Sunday, January 14, 2018

Join The Club

Belghast alerted me to an interesting post at Digital Initiative, which was also a new blog to me. I added it to the blog-roll. Then I read the post. It breaks down the typical guild membership by type and Tamrielo, the author, clearly speaks from experience.

It's been a long time since I was in an active guild that had more people in it than just Mrs Bhagpuss, myself and one or two others but I instantly recognized just about all of the personalities listed. I could put names to most of them - if I could only remember the names. Actually, I could go "Oh, that sounds just like that guy, remember him, oh what was his name? Always wore green and used to sit in Plane of Knowledge all day moaning nothing was as good as the old days..."

Reading through the list was a little disturbing. I felt like I was auditioning for the lead in one of those T.V. movies about multiple personality disorder - that's me, and that's me and, oh, wait, that's really me!

I would lay claim to being any guild's lead Things Explainer - one of the "good" ones, I'd like to think, although other opinions are no doubt available. I literally left a guild over a stand-up argument with the Raid Leader because my You Need Yours position was so unwavering. I could make a strong case for being labeled Side Projects and I have certainly played the Chill AF role to the hilt on occasion.

The sumptuous and largely forgotten interior of the Guild Initiative Office.
There's probably a smattering of several others in there from time to time. I was certainly The Positivity Canon for a while in Vanguard, when I was having the best time of my MMORPG life while all around me people were just praying they could get the game not to crash for five minutes in a row.  I've been the Backpack to Mrs Bhagpuss's Hiker in a few guilds, too.

There are a few categories I am pretty certain no-one could ever accuse me of representing. I do talk a lot in guilds but apart from that I'm no Socialite. Come to think of it, one category that's glaring in it's absence here is The Chatterbox. /em raises hand.

I'd like to think I've never been The Downer or The Griefer but sadly neither have I ever been The Ninja or Silent But Competent. (Noisy But Incompetent - now you're talking...or more likely I am, while we're wiping).

Not sure if this is decoration or fly-posting.
Although all of this seems very familiar from the increasingly distant past, I wonder how accurate it is in terms of current guild practice and experience? Do guilds even work this way any more?

My view may be colored by five and a half years in Guild Wars 2, where guild membership is a very malleable affair. Apart from my own guild, where I spend most of my time, and a bunch of "Bank Guilds" I made for storage, I'm in two fairly large guilds each numbering somewhere in the hundreds of active members. Neither of them seems remotely like any guild I was ever in outside GW2.

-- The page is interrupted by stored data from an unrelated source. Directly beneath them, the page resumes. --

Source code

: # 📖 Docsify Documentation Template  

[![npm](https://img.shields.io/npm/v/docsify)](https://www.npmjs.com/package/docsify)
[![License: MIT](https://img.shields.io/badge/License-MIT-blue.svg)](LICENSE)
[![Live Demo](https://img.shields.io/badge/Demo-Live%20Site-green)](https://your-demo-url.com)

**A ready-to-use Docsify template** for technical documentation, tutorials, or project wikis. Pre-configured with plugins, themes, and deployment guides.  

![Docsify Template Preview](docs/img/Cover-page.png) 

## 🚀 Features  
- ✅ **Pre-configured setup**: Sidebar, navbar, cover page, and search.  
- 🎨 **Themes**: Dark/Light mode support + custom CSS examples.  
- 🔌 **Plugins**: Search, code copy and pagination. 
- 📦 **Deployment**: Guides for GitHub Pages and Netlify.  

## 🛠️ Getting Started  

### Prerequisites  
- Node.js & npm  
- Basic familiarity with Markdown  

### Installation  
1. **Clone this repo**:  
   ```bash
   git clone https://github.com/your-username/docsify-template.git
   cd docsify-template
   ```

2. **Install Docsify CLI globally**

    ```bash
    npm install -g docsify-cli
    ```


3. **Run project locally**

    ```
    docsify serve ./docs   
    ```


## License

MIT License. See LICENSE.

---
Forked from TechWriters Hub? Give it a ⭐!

They seem to be relatively structureless for a start. There's a nominal hierarchy with names for the ranks but no-one seems to refer to it. If we have "officers" I have no idea who they are (and I've been in both guilds for several years now). Events, when they occur, seem to be ad hoc and while someone got us a guild hall and did a bang-up job decorating it I have no idea who that might have been or when it happened.

Despite my apparent disconnection, I remain a member in good standing and if it all seems fairly anonymous and impersonal then that's because it is. In GW2 you join guilds by your Account rather than by your character and each account can be in up to five guilds simultaneously. Since it's common to have more than one account (I have four) the number of guilds you can be in at the same time is potentially quite large.

It used to be that you had to "Represent" a guild (which means specify it as your active guild) and you could only speak in the Guild Chat of that guild. Guilds were also server-specific. Over time all that has gone. Now you can speak in the chat channel of any of your guilds and you can join guilds on any server.

The even more sumptuous interior of the even less-frequented Arena in the Windswept Haven Guild Hall.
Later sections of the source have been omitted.